● Task
Scan the records for the string "Terintegrasi", then copy each line that has it.

++++ Data provided

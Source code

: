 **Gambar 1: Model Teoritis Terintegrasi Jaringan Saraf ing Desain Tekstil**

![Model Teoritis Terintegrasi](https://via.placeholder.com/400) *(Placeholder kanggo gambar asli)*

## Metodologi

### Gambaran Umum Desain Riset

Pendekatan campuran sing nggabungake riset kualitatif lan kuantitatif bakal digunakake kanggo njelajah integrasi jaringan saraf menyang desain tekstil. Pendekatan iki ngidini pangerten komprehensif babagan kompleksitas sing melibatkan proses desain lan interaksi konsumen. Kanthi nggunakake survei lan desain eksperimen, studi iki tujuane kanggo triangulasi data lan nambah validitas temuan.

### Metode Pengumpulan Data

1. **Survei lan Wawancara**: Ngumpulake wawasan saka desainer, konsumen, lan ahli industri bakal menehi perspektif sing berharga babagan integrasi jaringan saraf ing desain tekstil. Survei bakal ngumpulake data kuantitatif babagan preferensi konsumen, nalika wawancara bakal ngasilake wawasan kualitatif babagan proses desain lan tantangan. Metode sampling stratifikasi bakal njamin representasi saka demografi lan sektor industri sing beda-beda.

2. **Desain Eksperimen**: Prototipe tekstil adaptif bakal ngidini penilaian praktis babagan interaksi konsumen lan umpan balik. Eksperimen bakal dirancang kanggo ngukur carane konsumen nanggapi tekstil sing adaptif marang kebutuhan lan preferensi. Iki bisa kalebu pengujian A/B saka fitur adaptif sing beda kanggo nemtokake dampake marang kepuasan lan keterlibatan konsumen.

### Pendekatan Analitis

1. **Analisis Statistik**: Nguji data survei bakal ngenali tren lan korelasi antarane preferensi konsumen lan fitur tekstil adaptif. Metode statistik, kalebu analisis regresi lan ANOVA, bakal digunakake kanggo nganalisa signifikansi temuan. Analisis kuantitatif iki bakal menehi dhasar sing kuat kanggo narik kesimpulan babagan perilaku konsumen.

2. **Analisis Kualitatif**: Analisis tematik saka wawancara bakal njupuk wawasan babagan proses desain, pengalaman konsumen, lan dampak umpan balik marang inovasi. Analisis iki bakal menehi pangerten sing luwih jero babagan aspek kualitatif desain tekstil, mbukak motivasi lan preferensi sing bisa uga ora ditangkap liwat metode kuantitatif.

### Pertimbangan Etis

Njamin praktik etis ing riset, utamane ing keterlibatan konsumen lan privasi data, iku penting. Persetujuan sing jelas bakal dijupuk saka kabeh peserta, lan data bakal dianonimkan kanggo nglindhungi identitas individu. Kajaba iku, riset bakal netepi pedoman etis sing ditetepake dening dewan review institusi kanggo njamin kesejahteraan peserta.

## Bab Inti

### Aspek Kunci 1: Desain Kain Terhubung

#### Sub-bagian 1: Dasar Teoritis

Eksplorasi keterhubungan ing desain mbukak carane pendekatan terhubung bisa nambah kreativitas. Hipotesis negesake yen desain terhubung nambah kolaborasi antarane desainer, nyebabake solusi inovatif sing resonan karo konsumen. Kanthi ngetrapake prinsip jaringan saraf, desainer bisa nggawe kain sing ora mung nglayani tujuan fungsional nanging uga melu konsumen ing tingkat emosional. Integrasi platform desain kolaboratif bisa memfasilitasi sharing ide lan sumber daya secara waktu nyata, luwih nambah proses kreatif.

++++++++

● Reply to the exercise
: **Gambar 1: Model Teoritis Terintegrasi Jaringan Saraf ing Desain Tekstil**
![Model Teoritis Terintegrasi](https://via.placeholder.com/400) *(Placeholder kanggo gambar asli)*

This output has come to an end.